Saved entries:

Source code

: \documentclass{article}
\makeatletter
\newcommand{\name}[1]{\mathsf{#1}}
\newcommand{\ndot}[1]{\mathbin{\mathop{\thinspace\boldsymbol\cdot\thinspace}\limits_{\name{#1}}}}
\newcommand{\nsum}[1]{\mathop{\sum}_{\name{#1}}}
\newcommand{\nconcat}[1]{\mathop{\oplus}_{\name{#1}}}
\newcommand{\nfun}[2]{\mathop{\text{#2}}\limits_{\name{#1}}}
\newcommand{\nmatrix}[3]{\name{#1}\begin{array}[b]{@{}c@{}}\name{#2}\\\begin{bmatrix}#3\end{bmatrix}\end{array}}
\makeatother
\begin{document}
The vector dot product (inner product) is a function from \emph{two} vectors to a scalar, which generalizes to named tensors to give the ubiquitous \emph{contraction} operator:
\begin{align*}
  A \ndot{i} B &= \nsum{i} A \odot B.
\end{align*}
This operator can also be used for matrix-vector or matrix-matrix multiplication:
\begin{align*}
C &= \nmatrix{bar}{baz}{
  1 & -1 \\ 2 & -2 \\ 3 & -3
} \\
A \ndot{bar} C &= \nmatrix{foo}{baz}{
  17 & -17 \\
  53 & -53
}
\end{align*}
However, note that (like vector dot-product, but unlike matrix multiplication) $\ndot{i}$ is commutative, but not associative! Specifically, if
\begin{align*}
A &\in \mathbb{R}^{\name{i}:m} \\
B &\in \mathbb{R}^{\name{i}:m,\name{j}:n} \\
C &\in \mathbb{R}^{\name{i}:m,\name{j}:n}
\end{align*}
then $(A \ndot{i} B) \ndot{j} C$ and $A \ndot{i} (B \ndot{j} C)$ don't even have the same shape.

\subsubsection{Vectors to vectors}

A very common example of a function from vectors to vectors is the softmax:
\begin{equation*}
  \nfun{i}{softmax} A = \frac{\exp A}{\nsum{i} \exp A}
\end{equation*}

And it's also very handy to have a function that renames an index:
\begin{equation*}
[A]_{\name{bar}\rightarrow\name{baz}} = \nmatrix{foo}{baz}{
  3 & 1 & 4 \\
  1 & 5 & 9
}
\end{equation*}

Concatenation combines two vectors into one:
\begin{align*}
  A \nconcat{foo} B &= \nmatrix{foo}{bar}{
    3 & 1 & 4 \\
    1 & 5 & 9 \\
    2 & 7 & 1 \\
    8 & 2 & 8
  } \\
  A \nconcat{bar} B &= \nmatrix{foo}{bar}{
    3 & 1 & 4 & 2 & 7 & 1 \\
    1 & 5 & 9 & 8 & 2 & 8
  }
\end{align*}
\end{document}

* [TASK PROMPT]
Your reply should consist solely of the number of lines above that contain the word "function".

* [TASK RESPONSE]
3